What happens between you hitting send and the AI responding
Published: March 27, 2026 · 5 min read
AI responses feel instant until they don't. Once you start working with these tools regularly (long threads, big documents, complex prompts), the cracks start showing in ways that aren't obvious unless you know what's going on under the hood.
Step 1: Tokenization
Your message never reaches the model as raw text. Before anything else, it gets split into tokens using a tokenizer, a separate component with its own vocabulary, trained independently before the model ever sees it. The vocabulary is built using an algorithm like byte-pair encoding, which learns to merge common character sequences into single tokens based on frequency in a large corpus. Common sequences get their own entry. Rarer ones get broken into pieces.
"France" is one token in most tokenizers. A made-up word like "florbinate" would get broken into two or three pieces, because the tokenizer has no entry for it and falls back to splitting it into subword chunks it does recognize. This is worth knowing because tokens are what you're billed on when using the API, and they're what counts against your context window, not characters or words.
Interactive
Type something and watch it become tokens
Spaces shown as · — they're usually attached to the next token, not treated separately. This is an approximation; real tokenizers vary by model.
Step 2: Context assembly
Every request sends everything: the system prompt, your entire conversation history, and your new message, all packed into one block of tokens. There's no persistent session on the model's side. Each request is stateless.

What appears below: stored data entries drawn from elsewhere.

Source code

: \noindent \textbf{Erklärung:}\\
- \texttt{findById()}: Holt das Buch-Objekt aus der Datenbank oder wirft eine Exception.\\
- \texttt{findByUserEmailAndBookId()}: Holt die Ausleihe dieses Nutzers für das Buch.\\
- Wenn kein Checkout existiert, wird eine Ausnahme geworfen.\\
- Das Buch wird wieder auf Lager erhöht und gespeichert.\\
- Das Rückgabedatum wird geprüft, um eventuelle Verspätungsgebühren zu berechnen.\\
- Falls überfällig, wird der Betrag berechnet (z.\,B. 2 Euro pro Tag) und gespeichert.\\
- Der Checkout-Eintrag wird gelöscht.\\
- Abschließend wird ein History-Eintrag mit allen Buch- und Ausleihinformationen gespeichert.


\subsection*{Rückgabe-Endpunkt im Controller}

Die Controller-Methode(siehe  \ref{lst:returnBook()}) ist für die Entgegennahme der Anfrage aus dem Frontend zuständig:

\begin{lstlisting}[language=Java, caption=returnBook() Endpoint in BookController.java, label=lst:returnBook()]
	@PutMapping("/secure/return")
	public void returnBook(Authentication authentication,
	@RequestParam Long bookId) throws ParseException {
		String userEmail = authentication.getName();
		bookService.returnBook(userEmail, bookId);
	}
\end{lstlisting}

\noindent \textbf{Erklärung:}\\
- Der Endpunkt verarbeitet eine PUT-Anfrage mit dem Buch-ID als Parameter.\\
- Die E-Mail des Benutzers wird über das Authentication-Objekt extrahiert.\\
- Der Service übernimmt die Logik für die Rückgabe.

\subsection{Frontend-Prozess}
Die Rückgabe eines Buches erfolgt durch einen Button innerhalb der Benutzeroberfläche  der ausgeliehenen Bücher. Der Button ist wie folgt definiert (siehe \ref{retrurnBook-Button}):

When AI apps offer a "memory" feature, that's an engineering layer someone built on top. They're storing your past conversations and injecting the relevant bits back into the context window before each call. The model itself retains nothing between requests.
Interactive
What the model receives — every single request
One nuance worth knowing: modern inference systems use KV caching, where the computed state of previous tokens gets cached and reused rather than recomputed from scratch. This is why providers like Anthropic offer prompt caching as a feature. If your system prompt is long and consistent across requests, you can avoid paying to reprocess it every time. Even so, the fundamental model is stateless. Caching is an optimization on top of that, not a change to how the architecture works.
Step 3: The forward pass
With everything assembled, the model runs a forward pass. The full token sequence goes through layers of attention and feed-forward networks, and at the end you get a probability distribution over the vocabulary, the model's best guess at what token should come next, given everything it just processed. One token gets sampled from that distribution, and that's the output of a single forward pass.
Step 4: Autoregressive generation
That sampled token gets appended to the sequence, and the whole thing runs again to predict the next one. This repeats until the model hits a stop condition. Each prediction is conditioned on everything before it, including what it just generated, and there's no lookahead or planning. It has no idea how a sentence ends when it starts writing it.

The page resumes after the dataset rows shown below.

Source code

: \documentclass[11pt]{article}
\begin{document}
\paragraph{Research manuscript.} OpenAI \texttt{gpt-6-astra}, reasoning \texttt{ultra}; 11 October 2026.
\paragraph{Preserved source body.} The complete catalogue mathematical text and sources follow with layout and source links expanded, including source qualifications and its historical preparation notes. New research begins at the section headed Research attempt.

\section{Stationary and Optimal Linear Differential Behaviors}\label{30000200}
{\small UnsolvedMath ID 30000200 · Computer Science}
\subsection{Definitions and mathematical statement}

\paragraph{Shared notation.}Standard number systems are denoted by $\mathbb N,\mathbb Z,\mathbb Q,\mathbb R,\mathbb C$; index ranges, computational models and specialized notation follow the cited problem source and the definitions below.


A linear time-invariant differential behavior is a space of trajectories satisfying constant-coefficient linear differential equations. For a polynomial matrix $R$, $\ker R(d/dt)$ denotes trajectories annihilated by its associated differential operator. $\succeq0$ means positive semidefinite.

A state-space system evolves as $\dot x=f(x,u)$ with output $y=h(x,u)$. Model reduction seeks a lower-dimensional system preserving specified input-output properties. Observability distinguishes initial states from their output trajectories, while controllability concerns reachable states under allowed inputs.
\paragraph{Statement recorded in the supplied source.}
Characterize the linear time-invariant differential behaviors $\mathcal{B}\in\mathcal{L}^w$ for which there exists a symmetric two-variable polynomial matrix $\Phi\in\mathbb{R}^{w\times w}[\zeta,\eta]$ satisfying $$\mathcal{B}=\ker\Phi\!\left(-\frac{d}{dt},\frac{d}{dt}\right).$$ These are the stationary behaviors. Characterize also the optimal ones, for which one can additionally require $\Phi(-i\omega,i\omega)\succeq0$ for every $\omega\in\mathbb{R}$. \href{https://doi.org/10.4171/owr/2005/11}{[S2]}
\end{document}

This is also why "think step by step" works as a prompt technique. It forces the model to generate reasoning tokens before the final answer, so by the time it's producing the answer it has more useful context to condition on. No backtracking, no revision. The model commits to each token before moving to the next, so front-loading reasoning genuinely helps.
Interactive
Watch the response generate one token at a time
You
wait so you literally can't remember my coffee shop order?
Press Send to see what happens
This is called autoregressive generation. It's why long outputs can drift. The model is making local decisions at each step, not executing a plan. Getting a coherent structured document out of this process is genuinely harder than it looks from the outside.
Step 5: Streaming
Each token gets sent back as it's generated, which is why responses appear word by word rather than all at once. It's also why the wait before the first word appears (the time to first token) is mostly determined by input size, not output length. Processing a long prompt takes longer than processing a short one, regardless of how long the response ends up being.

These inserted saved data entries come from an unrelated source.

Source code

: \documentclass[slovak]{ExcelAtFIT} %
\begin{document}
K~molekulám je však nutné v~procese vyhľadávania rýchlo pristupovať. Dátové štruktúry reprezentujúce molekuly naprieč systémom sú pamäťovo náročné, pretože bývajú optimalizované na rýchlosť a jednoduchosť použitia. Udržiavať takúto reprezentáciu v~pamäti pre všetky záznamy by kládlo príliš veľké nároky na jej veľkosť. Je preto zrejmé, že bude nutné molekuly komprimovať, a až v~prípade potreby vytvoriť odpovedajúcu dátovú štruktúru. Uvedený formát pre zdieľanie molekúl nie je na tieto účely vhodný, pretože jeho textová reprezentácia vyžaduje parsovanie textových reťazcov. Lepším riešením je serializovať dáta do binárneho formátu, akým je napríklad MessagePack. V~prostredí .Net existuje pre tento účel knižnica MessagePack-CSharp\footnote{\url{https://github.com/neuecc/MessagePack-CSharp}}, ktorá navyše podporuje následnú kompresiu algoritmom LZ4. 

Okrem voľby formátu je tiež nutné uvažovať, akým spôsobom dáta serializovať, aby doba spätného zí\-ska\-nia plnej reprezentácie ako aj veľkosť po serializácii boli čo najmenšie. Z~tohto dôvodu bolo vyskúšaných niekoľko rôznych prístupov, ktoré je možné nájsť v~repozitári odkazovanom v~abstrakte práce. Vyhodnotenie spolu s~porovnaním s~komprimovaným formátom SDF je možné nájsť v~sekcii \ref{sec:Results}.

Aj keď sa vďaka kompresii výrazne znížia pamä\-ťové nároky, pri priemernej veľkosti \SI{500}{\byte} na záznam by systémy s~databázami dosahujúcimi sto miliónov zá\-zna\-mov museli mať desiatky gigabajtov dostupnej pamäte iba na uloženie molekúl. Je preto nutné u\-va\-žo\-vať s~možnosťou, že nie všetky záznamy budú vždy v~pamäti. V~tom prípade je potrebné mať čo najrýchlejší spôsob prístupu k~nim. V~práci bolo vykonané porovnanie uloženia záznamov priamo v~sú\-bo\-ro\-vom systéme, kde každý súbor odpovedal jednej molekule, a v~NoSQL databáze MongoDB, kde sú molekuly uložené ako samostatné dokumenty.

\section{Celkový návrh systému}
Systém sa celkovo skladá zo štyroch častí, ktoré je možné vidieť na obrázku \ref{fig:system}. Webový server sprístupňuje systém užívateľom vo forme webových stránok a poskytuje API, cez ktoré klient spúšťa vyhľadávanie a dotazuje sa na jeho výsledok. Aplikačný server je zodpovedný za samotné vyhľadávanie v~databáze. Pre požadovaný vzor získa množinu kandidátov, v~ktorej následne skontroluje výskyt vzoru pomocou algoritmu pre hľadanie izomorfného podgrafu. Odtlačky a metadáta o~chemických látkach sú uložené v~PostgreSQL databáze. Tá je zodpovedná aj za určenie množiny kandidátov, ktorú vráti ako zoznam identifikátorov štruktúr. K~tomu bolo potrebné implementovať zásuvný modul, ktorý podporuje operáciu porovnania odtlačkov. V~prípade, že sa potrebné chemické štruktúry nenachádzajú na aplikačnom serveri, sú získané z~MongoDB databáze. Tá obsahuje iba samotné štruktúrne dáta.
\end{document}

What changes when you know this
When you send a follow-up asking for a revision, the model generates a completely new response with your instruction added to the context. It's not editing. The previous output only factors in because it's sitting in the conversation history.
Context window limits aren't arbitrary caps, they're a property of the architecture. Long conversations have to go somewhere. Either you hit the limit, or the app is quietly summarizing and trimming your history before each request to stay under it.
There's more underneath all of this, including how attention mechanisms work, what sampling temperature actually controls, and what makes inference different from training, but this is the core loop. Everything else builds on top of it.